Начало припекать. Я снял куртку, бросил ее на руль и опять прояснил замутившийся в дороге взгляд кондора, протерев его кровавый глаз платком.

— И что ты по этому поводу думаешь? — спросил я, разглядывая заколоченные посеревшими от дождей досками слепые окна дома, который выглядел совершенно нежилым, вот разве что трава, стелющаяся от покосившихся ступенек крыльца к сально поблескивавшей глине обрывистого бережка, была слегка примята, как будто хранила смутный отпечаток следа прошедшего здесь не слишком давно человека.
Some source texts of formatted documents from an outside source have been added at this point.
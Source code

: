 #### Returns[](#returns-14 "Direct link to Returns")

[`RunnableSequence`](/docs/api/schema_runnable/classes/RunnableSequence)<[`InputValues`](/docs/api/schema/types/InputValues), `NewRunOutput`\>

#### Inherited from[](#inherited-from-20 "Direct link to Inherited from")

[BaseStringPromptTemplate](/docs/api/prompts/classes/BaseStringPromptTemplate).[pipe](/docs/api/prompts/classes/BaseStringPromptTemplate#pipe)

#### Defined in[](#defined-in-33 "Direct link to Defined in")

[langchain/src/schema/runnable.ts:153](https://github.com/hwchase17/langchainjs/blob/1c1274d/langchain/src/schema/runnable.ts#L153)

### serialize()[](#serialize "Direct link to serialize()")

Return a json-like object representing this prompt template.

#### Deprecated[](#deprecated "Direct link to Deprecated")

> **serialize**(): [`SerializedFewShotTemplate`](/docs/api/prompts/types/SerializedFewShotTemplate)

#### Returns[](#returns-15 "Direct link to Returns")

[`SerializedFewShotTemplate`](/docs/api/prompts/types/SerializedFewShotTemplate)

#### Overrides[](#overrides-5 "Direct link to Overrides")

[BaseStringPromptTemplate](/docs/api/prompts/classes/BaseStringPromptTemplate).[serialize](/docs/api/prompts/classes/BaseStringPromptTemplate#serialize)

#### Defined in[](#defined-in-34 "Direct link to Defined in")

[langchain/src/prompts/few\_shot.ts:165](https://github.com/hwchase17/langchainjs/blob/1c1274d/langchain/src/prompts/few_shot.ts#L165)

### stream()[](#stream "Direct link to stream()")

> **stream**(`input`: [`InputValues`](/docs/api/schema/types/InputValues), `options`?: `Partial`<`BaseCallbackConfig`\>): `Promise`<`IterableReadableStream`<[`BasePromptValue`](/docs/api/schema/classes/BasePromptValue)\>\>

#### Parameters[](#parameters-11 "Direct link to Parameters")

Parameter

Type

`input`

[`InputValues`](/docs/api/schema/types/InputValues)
Мой ширококрылый спутник отозвался ярким всполохом солнечного света, скользнувшего в пуговке стеклянного глаза.

— Вот и я так думаю.

По дороге к пруду я заметил справа по ходу большой провал в сетчатом заборе, открывавший путь к железнодорожной насыпи. Развернувшись, я направился туда, кое-как перебрался через канаву и узкой тропкой, местами совсем захлестнутой высокой травой, с грехом пополам дотянул до пруда. Оставив «Урал» в зарослях кустарника, я прошел немного вперед и оказался почти рядом с той березой, возле которой только что притормаживал, с той лишь разницей, что теперь находился на ничейной территории по ту сторону забора, сквозь крупные ячейки которого мне хорошо был виден домик у пруда. Я опустился в траву за покатым холмиком, по открытой солнцу макушке которого разбредались кустики земляники, и с этого момента время неслышно, на цыпочках ступая, потекло вслед за солнцем, медленно сдвигавшим тень березового ствола слева направо, — мне и того уже было достаточно, что под рукой была вода, необходимая растительному существу для жизни, и солнечный свет, преображающийся в моих жилах в питательный хлорофилл.

Меня никто не замечал в моем укрытии — ни загорелый, с выпирающими лопатками, мальчик, кинувшийся с берега в воду и размашистыми, неумелыми саженками, то и дело закидывая лицо назад, погребший к другому берегу, ни престарелая дачница в светлом просторном сарафане, прилегшая на берегу на махровой подстилке и пролежавшая без движения, словно сфинкс, довольно долго, ни какие-то работяги, по говору молдаване, как видно подрабатывающие на дачном строительстве, — они, впрочем, появились уже в сумерках и, усевшись под березой, начали неторопливо и тихо пить водку, перебрасываясь приглушенными репликами… Последним пруд покинул сутуловатый рыболов, который все пытался заарканить своей изредка тонко свистящей на забросе леской отраженный свет полной луны, парящий, как казалось, низко над водой, путаясь в мутноватой дымке пара. Потом все стихло, только истошно брехала в глубинах поселка бессонная собака, но в самой сердцевине глухой, без звуков и движений, ночи раздался тихий плеск воды.

Соскользнув с берега, она тихо погрузилась в воду, но я успел заметить, как за минуту до этого в густой тени боярышника появилось матово белое тело обнаженной женщины — ей некого было стесняться в такой глухой сумрачный час, из глубин которого вряд ли кто из давно сморенных сном трудолюбивых дачников мог за нею подсматривать. Я тихой сапой перебрался через забор прудового домика и укрылся в тени боярышника, сбоку от крылечка, терпеливо дожидаясь того момента, когда лунная дорожка в черной глади воды подернется рябью и опять раздастся тихий плеск воды, отпускающей из себя белое тело голой женщины.

Она постояла на берегу спиной ко мне, потом медленно повернулась и, неслышно ступая босыми ногами, двинулась к дому, на цыпочках взошла на крыльцо, отворила дверь. Метнувшись через перильце крыльца, я успел вставить ногу в узкий проем между встающей на место дверью и косяком, резким толчком распахнул дверь, вошел в теплый сумрак дома, вытянув вперед руку, и наткнулся ладонью на голое мокрое плечо.

— Здравствуй, — тихо проговорил я, привлекая ее к себе. — Мы с тобой не закончили там, на лестнице.

Она с коротким обреченным криком разом обмякла, ватно ткнулась мне в плечо мокрым лбом, но очень быстро пришла в себя, оттаяв от приступа оторопи, и по телу ее прокатилась волна мелкой дрожи, — уперевшись руками мне в грудь, она откинулась назад, и я смог различить черты ее красивого лица, потому что глаза мои уже начали привыкать к темноте.